Add severity levels to an alerting policy

Stay organized with collections Save and categorize content based on your preferences.

This document describes how you can add user-defined labels to an alerting policy, and how you can use those labels to help you manage your incidents and notifications.

About labels

Labels are key-value pairs that are associated with time series, alerting policies, and incidents. There are metric labels, resource labels, and user-defined labels. Metric and resource labels contain specific information about the metric being collected or the resource against which the metric is written. In contrast, user-defined labels are those labels that you create and that record information specific to your needs.

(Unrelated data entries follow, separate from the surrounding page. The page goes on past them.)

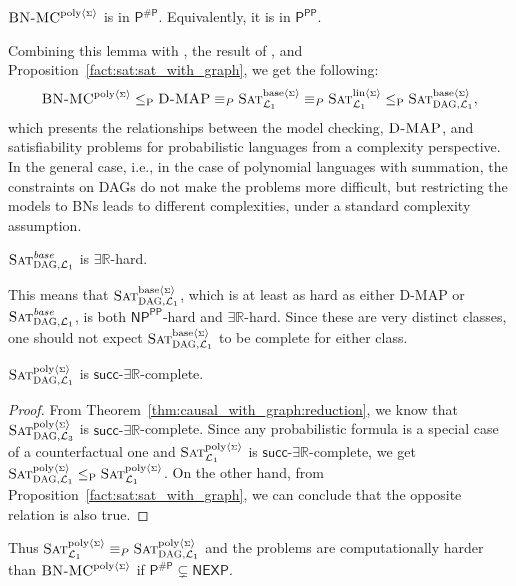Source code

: \documentclass[a4paper,UKenglish,cleveref, autoref, thm-restate]{lipics-v2021}
\newcommand{\IR}{\mathbb{R}}
\newcommand{\existsR}{\ensuremath{\mathsf{\exists\IR}}}
\newcommand{\succR}{\ensuremath{\mathsf{succ\text{-}\exists\IR}}}
\newcommand{\NP}{\ensuremath{\mathsf{NP}}}
\newcommand{\cP}{\ensuremath{\mathsf{P}}}
\newcommand{\NEXP}{\ensuremath{\mathsf{NEXP}}}
\newcommand{\ccPP}{\ensuremath{\mathsf{PP}}}
\newcommand{\sharpP}{\#\mathsf{P}}
\newcommand{\leqp}{\leq_{\text{P}}}
\newcommand{\cL}{{\mathcal L}}
\def\probsumname#1#2{^{\text{#1}{\langle{\scriptscriptstyle\Sigma}\rangle}}_{\text{#2}}}
\def\probsumgraphname#1#2{^{\text{#1}{\langle{\scriptscriptstyle\Sigma}\rangle}}_{\mbox{\scriptsize\sc DAG}, \text{#2}}}
\newcommand{\SATprobcompgraph}{\mbox{\sc Sat}^{\textit{base}}_{\mbox{\scriptsize\sc DAG}, {\cL_1}}}
\newcommand{\SATprobcompsumgraph}{\mbox{\sc Sat}\probsumgraphname{base}{${\cal L}_1$}}
\newcommand{\SATprobpolysumgraph}{\mbox{\sc Sat}\probsumgraphname{poly}{${\cal L}_1$}}
\newcommand{\SATcausalpolysumgraph}{\mbox{\sc Sat}\probsumgraphname{poly}{${\cal L}_3$}}
\def\probsumBN#1{^{\text{#1}{\langle{\scriptscriptstyle\Sigma}\rangle}}}
\newcommand{\SATprobpolysumBN}{\mbox{\sc BN-MC}\probsumBN{poly}}
\newcommand{\SATprobcompsum}{\mbox{\sc Sat}\probsumname{base}{${\cal L}_1$}}
\newcommand{\SATproblinsum}{\mbox{\sc Sat}\probsumname{lin}{${\cal L}_1$}}
\newcommand{\SATprobpolysum}{\mbox{\sc Sat}\probsumname{poly}{${\cal L}_1$}}
\begin{document}
\begin{theorem}\label{thm:SATproblinbBN:DAG}
	$\SATprobpolysumBN$ is in $\cP^{\sharpP}$.
	Equivalently, it is in $\cP^{\ccPP}$.
\end{theorem}


Combining this lemma with \cite[Thm. 4]{doerflerICLR2025}, the result 
of \cite{park2004complexity}, and Proposition~\ref{fact:sat:sat_with_graph}, we get the following:
$$
 \SATprobpolysumBN \leqp \mbox{\sc D-MAP} \equiv_ P \SATprobcompsum \equiv_ P  \SATproblinsum  \leqp \SATprobcompsumgraph, 
 $$
which presents the relationships between the model checking,  $\mbox{\sc D-MAP}$, and satisfiability problems
for probabilistic languages  from a complexity perspective.
In the general case, i.e., in the case of polynomial languages with summation, the constraints on DAGs do not make the problems more difficult, but restricting the models to BNs leads to different complexities,  under a standard complexity assumption.

\begin{lemma}\label{prop:prob:comp:sum:graph:er:hard}
$\SATprobcompgraph$ is $ \existsR$-hard.     
\end{lemma}


This means that $\SATprobcompsumgraph$, which is at least as hard as either {\sc D-MAP} or $\SATprobcompgraph$, is both $\NP^{\ccPP}$-hard and $\existsR$-hard. Since these are very distinct classes, one should not expect $\SATprobcompsumgraph$ to be complete for either class. 

\begin{proposition}\label{prop:SATprobstargraph:1:new1}
	$\SATprobpolysumgraph$ is $ \succR$-complete. 
\end{proposition}
\begin{proof}From  Theorem~\ref{thm:causal_with_graph:reduction}, we know that 
$\SATcausalpolysumgraph$ is $ \succR$-complete.
Since any probabilistic formula is a special case of a counterfactual one and 
$\SATprobpolysum$ is $ \succR$-complete, we get 
$ \SATprobpolysumgraph \leqp \SATprobpolysum$.
On the other hand, from Proposition~\ref{fact:sat:sat_with_graph}, we can conclude that 
the opposite  relation  is also true.
\end{proof}

Thus
 $\SATprobpolysum \equiv_P \SATprobpolysumgraph$
 and the problems are computationally harder than $\SATprobpolysumBN$ if $\cP^{\sharpP} \subsetneq \NEXP .$ 
\end{document}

When time-series data is written, labels are attached to the data to record information about that data. For example, the labels on a time series might identify a virtual machine (VM), a zone, a Google Cloud project, and a device type.

You can add user labels to alerting policies and to incidents:

  • A label on an alerting policy has a static value. For an example that illustrates how to add a label with the value of critical, see Create static severity levels.

    You can add these labels to an alerting policy when you use the Google Cloud console or the Cloud Monitoring API:

    • Google Cloud console: To add policy labels, use the preview alerting interface. The policy labels options are included on the page where you configure notification channels and documentation. For more information, see Create an alerting policy.

    • Cloud Monitoring API: To add policy labels, use the userLabels field of the AlertPolicy object. For more information, see Managing alerting policies by API.

    Label keys must start with a lowercase letter. Both label keys and label values can contain only lowercase letters, digits, underscores, and dashes.

  • A label on an incident can have its value set dynamically. That is, the value of the time-series data can determine the label value. For an example, see Create dynamic severity levels using Monitoring Query Language (MQL).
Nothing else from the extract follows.